#### [Your goal]
Somewhere below are a line with "- [Michael Wayne" and a later line with "testing, and analysis". Output exactly those lines and all lines between them.

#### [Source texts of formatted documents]
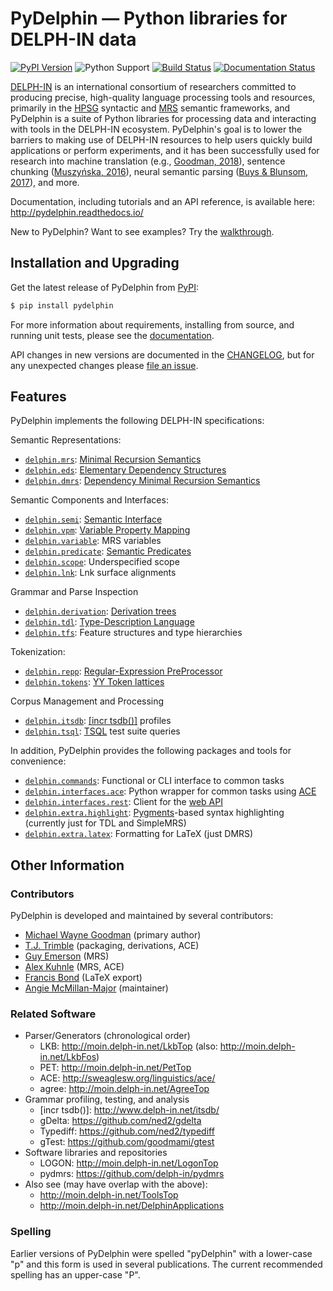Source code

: # PyDelphin &mdash; Python libraries for DELPH-IN data

[![PyPI Version](https://img.shields.io/pypi/v/pydelphin.svg)](https://pypi.org/project/PyDelphin/)
![Python Support](https://img.shields.io/pypi/pyversions/pydelphin.svg)
[![Build Status](https://travis-ci.org/delph-in/pydelphin.svg?branch=develop)](https://travis-ci.org/delph-in/pydelphin)
[![Documentation Status](https://readthedocs.org/projects/pydelphin/badge/?version=latest)](https://pydelphin.readthedocs.io/en/latest/?badge=latest)

[DELPH-IN](http://delph-in.net) is an international consortium of
researchers committed to producing precise, high-quality language
processing tools and resources, primarily in the
[HPSG](http://hpsg.stanford.edu/) syntactic and
[MRS](http://moin.delph-in.net/RmrsTop) semantic frameworks, and
PyDelphin is a suite of Python libraries for processing data and
interacting with tools in the DELPH-IN ecosystem. PyDelphin's goal is
to lower the barriers to making use of DELPH-IN resources to help
users quickly build applications or perform experiments, and it has
been successfully used for research into machine translation (e.g.,
[Goodman, 2018][]), sentence chunking ([Muszyńska, 2016][]),
neural semantic parsing ([Buys & Blunsom, 2017][]), and more.

[Goodman, 2018]: https://goodmami.org/static/goodman-dissertation.pdf
[Muszyńska, 2016]: http://www.aclweb.org/anthology/P/P16/P16-3014.pdf
[Buys & Blunsom,  2017]: http://www.aclweb.org/anthology/P/P17/P17-1112.pdf

Documentation, including tutorials and an API reference, is available here:
http://pydelphin.readthedocs.io/

New to PyDelphin? Want to see examples? Try the
[walkthrough](https://pydelphin.readthedocs.io/en/latest/tutorials/walkthrough.html).

## Installation and Upgrading

Get the latest release of PyDelphin from [PyPI][]:

```bash
$ pip install pydelphin
```

[PyPI]: https://pypi.python.org/pypi/pyDelphin

For more information about requirements, installing from source, and
running unit tests, please see the
[documentation](https://pydelphin.readthedocs.io/en/latest/tutorials/setup.html).

API changes in new versions are documented in the
[CHANGELOG](CHANGELOG.md), but for any unexpected changes please
[file an issue](https://github.com/delph-in/pydelphin/issues).

## Features

PyDelphin implements the following DELPH-IN specifications:

Semantic Representations:
- [`delphin.mrs`][]:  [Minimal Recursion Semantics](http://moin.delph-in.net/MrsRfc)
- [`delphin.eds`][]:  [Elementary Dependency Structures](http://moin.delph-in.net/EdsTop)
- [`delphin.dmrs`][]: [Dependency Minimal Recursion Semantics](http://moin.delph-in.net/RmrsDmrs)

Semantic Components and Interfaces:
- [`delphin.semi`][]:      [Semantic Interface](http://moin.delph-in.net/SemiRfc)
- [`delphin.vpm`][]:       [Variable Property Mapping](http://moin.delph-in.net/RmrsVpm)
- [`delphin.variable`][]:  MRS variables
- [`delphin.predicate`][]: [Semantic Predicates](http://moin.delph-in.net/PredicateRfc)
- [`delphin.scope`][]:     Underspecified scope
- [`delphin.lnk`][]:       Lnk surface alignments

Grammar and Parse Inspection
- [`delphin.derivation`][]: [Derivation trees](http://moin.delph-in.net/ItsdbDerivations)
- [`delphin.tdl`][]:        [Type-Description Language](http://moin.delph-in.net/TdlRfc)
- [`delphin.tfs`][]:        Feature structures and type hierarchies

Tokenization:
- [`delphin.repp`][]:   [Regular-Expression PreProcessor](http://moin.delph-in.net/ReppTop)
- [`delphin.tokens`][]: [YY Token lattices](http://moin.delph-in.net/PetInput#YY_Input_Mode)

Corpus Management and Processing
- [`delphin.itsdb`][]: [\[incr tsdb()\]](http://moin.delph-in.net/ItsdbTop) profiles
- [`delphin.tsql`][]:  [TSQL](http://moin.delph-in.net/TsqlRfc) test suite queries

In addition, PyDelphin provides the following packages and tools for convenience:

- [`delphin.commands`][]:        Functional or CLI interface to common tasks
- [`delphin.interfaces.ace`][]:  Python wrapper for common tasks using [ACE](http://sweaglesw.org/linguistics/ace/)
- [`delphin.interfaces.rest`][]: Client for the [web API](http://moin.delph-in.net/ErgApi)
- [`delphin.extra.highlight`][]: [Pygments](http://pygments.org/)-based syntax highlighting (currently just for TDL and SimpleMRS)
- [`delphin.extra.latex`][]:     Formatting for LaTeX (just DMRS)


[`delphin.commands`]: https://pydelphin.readthedocs.io/en/latest/api/delphin.commands.html
[`delphin.derivation`]: https://pydelphin.readthedocs.io/en/latest/api/delphin.derivation.html
[`delphin.dmrs`]: https://pydelphin.readthedocs.io/en/latest/api/delphin.dmrs.html
[`delphin.eds`]: https://pydelphin.readthedocs.io/en/latest/api/delphin.eds.html
[`delphin.extra.highlight`]: https://pydelphin.readthedocs.io/en/latest/api/delphin.extra.html#module-delphin.extra.highlight
[`delphin.extra.latex`]: https://pydelphin.readthedocs.io/en/latest/api/delphin.extra.html#module-delphin.extra.latex
[`delphin.interfaces.ace`]: https://pydelphin.readthedocs.io/en/latest/api/delphin.interfaces.ace.html
[`delphin.interfaces.rest`]: https://pydelphin.readthedocs.io/en/latest/api/delphin.interfaces.rest.html
[`delphin.itsdb`]: https://pydelphin.readthedocs.io/en/latest/api/delphin.itsdb.html
[`delphin.lnk`]: https://pydelphin.readthedocs.io/en/latest/api/delphin.lnk.html
[`delphin.mrs`]: https://pydelphin.readthedocs.io/en/latest/api/delphin.mrs.html
[`delphin.predicate`]: https://pydelphin.readthedocs.io/en/latest/api/delphin.predicate.html
[`delphin.repp`]: https://pydelphin.readthedocs.io/en/latest/api/delphin.repp.html
[`delphin.scope`]: https://pydelphin.readthedocs.io/en/latest/api/delphin.scope.html
[`delphin.semi`]: https://pydelphin.readthedocs.io/en/latest/api/delphin.semi.html
[`delphin.tdl`]: https://pydelphin.readthedocs.io/en/latest/api/delphin.tdl.html
[`delphin.tfs`]: https://pydelphin.readthedocs.io/en/latest/api/delphin.tfs.html
[`delphin.tokens`]: https://pydelphin.readthedocs.io/en/latest/api/delphin.tokens.html
[`delphin.tsql`]: https://pydelphin.readthedocs.io/en/latest/api/delphin.tsql.html
[`delphin.variable`]: https://pydelphin.readthedocs.io/en/latest/api/delphin.variable.html
[`delphin.vpm`]: https://pydelphin.readthedocs.io/en/latest/api/delphin.vpm.html


## Other Information

### Contributors

PyDelphin is developed and maintained by several contributors:

- [Michael Wayne Goodman](https://github.com/goodmami/) (primary author)
- [T.J. Trimble](https://github.com/dantiston/) (packaging, derivations, ACE)
- [Guy Emerson](https://github.com/guyemerson/) (MRS)
- [Alex Kuhnle](https://github.com/AlexKuhnle/) (MRS, ACE)
- [Francis Bond](https://github.com/fcbond/) (LaTeX export)
- [Angie McMillan-Major](https://github.com/mcmillanmajora/) (maintainer)

### Related Software

* Parser/Generators (chronological order)
  - LKB: http://moin.delph-in.net/LkbTop (also: http://moin.delph-in.net/LkbFos)
  - PET: http://moin.delph-in.net/PetTop
  - ACE: http://sweaglesw.org/linguistics/ace/
  - agree: http://moin.delph-in.net/AgreeTop
* Grammar profiling, testing, and analysis
  - \[incr tsdb()\]: http://www.delph-in.net/itsdb/
  - gDelta: https://github.com/ned2/gdelta
  - Typediff: https://github.com/ned2/typediff
  - gTest: https://github.com/goodmami/gtest
* Software libraries and repositories
  - LOGON: http://moin.delph-in.net/LogonTop
  - pydmrs: https://github.com/delph-in/pydmrs
* Also see (may have overlap with the above):
  - http://moin.delph-in.net/ToolsTop
  - http://moin.delph-in.net/DelphinApplications

### Spelling

Earlier versions of PyDelphin were spelled "pyDelphin" with a
lower-case "p" and this form is used in several publications. The
current recommended spelling has an upper-case "P".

#### [Task response]
- [Michael Wayne Goodman](https://github.com/goodmami/) (primary author)
- [T.J. Trimble](https://github.com/dantiston/) (packaging, derivations, ACE)
- [Guy Emerson](https://github.com/guyemerson/) (MRS)
- [Alex Kuhnle](https://github.com/AlexKuhnle/) (MRS, ACE)
- [Francis Bond](https://github.com/fcbond/) (LaTeX export)
- [Angie McMillan-Major](https://github.com/mcmillanmajora/) (maintainer)

### Related Software

* Parser/Generators (chronological order)
  - LKB: http://moin.delph-in.net/LkbTop (also: http://moin.delph-in.net/LkbFos)
  - PET: http://moin.delph-in.net/PetTop
  - ACE: http://sweaglesw.org/linguistics/ace/
  - agree: http://moin.delph-in.net/AgreeTop
* Grammar profiling, testing, and analysis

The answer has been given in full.